My wife bought a robotic vacuum cleaner. She named it Hazel. The machine does a very good job of vacuuming. It works for around two hours to do the whole house, recharging two times. When its power becomes low, little round Hazel makes its way to the charger and glides into position.
(I just had a thought: My wife named several machines after women. The GPS she bought for me several years ago she named Eleanor because it was bossy, like Franklin Roosevelt’s wife. The on-board GPS in my wife’s Ford Flex is called Lucy, because it often has some ‘splanin’ to when it shows an illogical route and then commands the driver toward that route instead of going a commonsense way.)
Hazel is persistent. Encountering an obstacle, it turns 90 degrees, moves a few inches, turns back to its original direction, attempting to move around the obstacle. The robot will do that until it is successful in going the direction it wanted in the first place. Just visualize a couch, with the robot moving, turning, moving, again and again until it clears the obstacle.
The first time we used the machine, it stopped after about 20 minutes and announced it was not on a level surface. It asked to be leveled. It had dropped into the sliding door slots. Later, it got underneath the bed and could not find its way out. Then it vacuumed the shower, but could not climb back into the bathroom.

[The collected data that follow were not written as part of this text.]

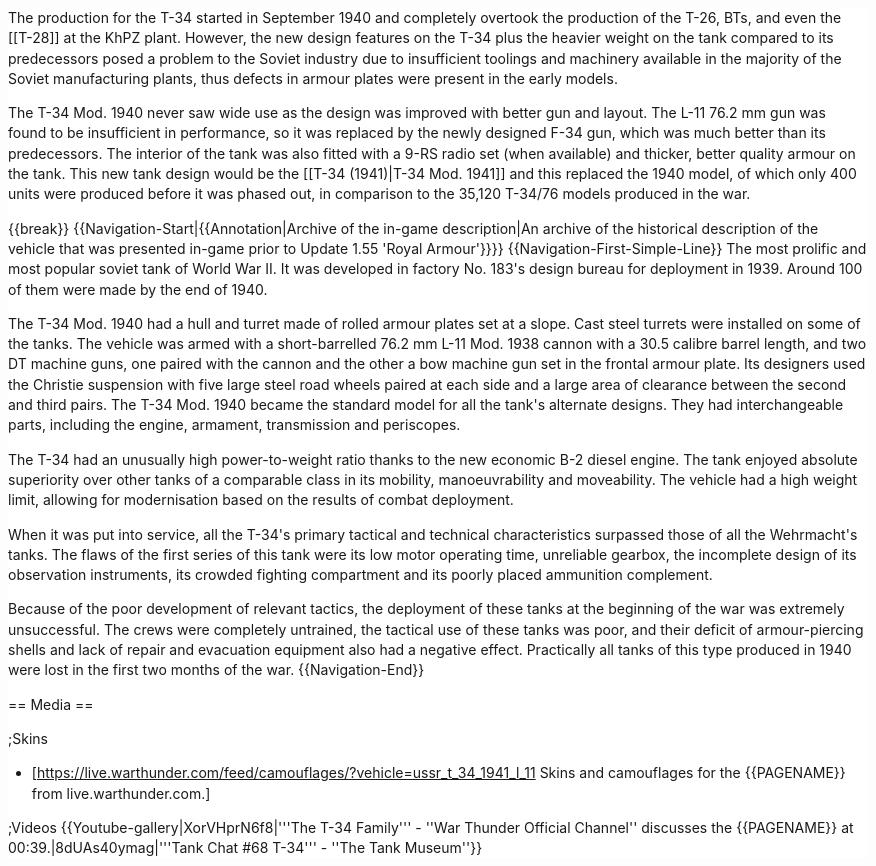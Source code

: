 The production for the T-34 started in September 1940 and completely overtook the production of the T-26, BTs, and even the [[T-28]] at the KhPZ plant. However, the new design features on the T-34 plus the heavier weight on the tank compared to its predecessors posed a problem to the Soviet industry due to insufficient toolings and machinery available in the majority of the Soviet manufacturing plants, thus defects in armour plates were present in the early models.

The T-34 Mod. 1940 never saw wide use as the design was improved with better gun and layout. The L-11 76.2 mm gun was found to be insufficient in performance, so it was replaced by the newly designed F-34 gun, which was much better than its predecessors. The interior of the tank was also fitted with a 9-RS radio set (when available) and thicker, better quality armour on the tank. This new tank design would be the [[T-34 (1941)|T-34 Mod. 1941]] and this replaced the 1940 model, of which only 400 units were produced before it was phased out, in comparison to the 35,120 T-34/76 models produced in the war.

{{break}}
{{Navigation-Start|{{Annotation|Archive of the in-game description|An archive of the historical description of the vehicle that was presented in-game prior to Update 1.55 'Royal Armour'}}}}
{{Navigation-First-Simple-Line}}
The most prolific and most popular soviet tank of World War II. It was developed in factory No. 183's design bureau for deployment in 1939. Around 100 of them were made by the end of 1940.

The T-34 Mod. 1940 had a hull and turret made of rolled armour plates set at a slope. Cast steel turrets were installed on some of the tanks. The vehicle was armed with a short-barrelled 76.2 mm L-11 Mod. 1938 cannon with a 30.5 calibre barrel length, and two DT machine guns, one paired with the cannon and the other a bow machine gun set in the frontal armour plate. Its designers used the Christie suspension with five large steel road wheels paired at each side and a large area of clearance between the second and third pairs. The T-34 Mod. 1940 became the standard model for all the tank's alternate designs. They had interchangeable parts, including the engine, armament, transmission and periscopes.

The T-34 had an unusually high power-to-weight ratio thanks to the new economic B-2 diesel engine. The tank enjoyed absolute superiority over other tanks of a comparable class in its mobility, manoeuvrability and moveability. The vehicle had a high weight limit, allowing for modernisation based on the results of combat deployment.

When it was put into service, all the T-34's primary tactical and technical characteristics surpassed those of all the Wehrmacht's tanks. The flaws of the first series of this tank were its low motor operating time, unreliable gearbox, the incomplete design of its observation instruments, its crowded fighting compartment and its poorly placed ammunition complement.

Because of the poor development of relevant tactics, the deployment of these tanks at the beginning of the war was extremely unsuccessful. The crews were completely untrained, the tactical use of these tanks was poor, and their deficit of armour-piercing shells and lack of repair and evacuation equipment also had a negative effect. Practically all tanks of this type produced in 1940 were lost in the first two months of the war.
{{Navigation-End}}

== Media ==


;Skins

* [https://live.warthunder.com/feed/camouflages/?vehicle=ussr_t_34_1941_l_11 Skins and camouflages for the {{PAGENAME}} from live.warthunder.com.]

;Videos
{{Youtube-gallery|XorVHprN6f8|'''The T-34 Family''' - ''War Thunder Official Channel'' discusses the {{PAGENAME}} at 00:39.|8dUAs40ymag|'''Tank Chat #68 T-34''' - ''The Tank Museum''}}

Our two dogs put up with the robot, but they do not like it. When Charlie sees the robot, he goes somewhere else.
Victor, the larger dog, watches the machine make its way across the floor. The look on his face shows he thinks Hazel is a malevolent creature, intent on doing harm. Victor keeps his place on the floor until the robot is moving directly toward him and is close, and then he gets up and goes to the safety of a cave, i.e., a bedroom.
Hazel always finds him.
(Edited to fix a not-paying-attention mistake of calling the robot the wrong name.)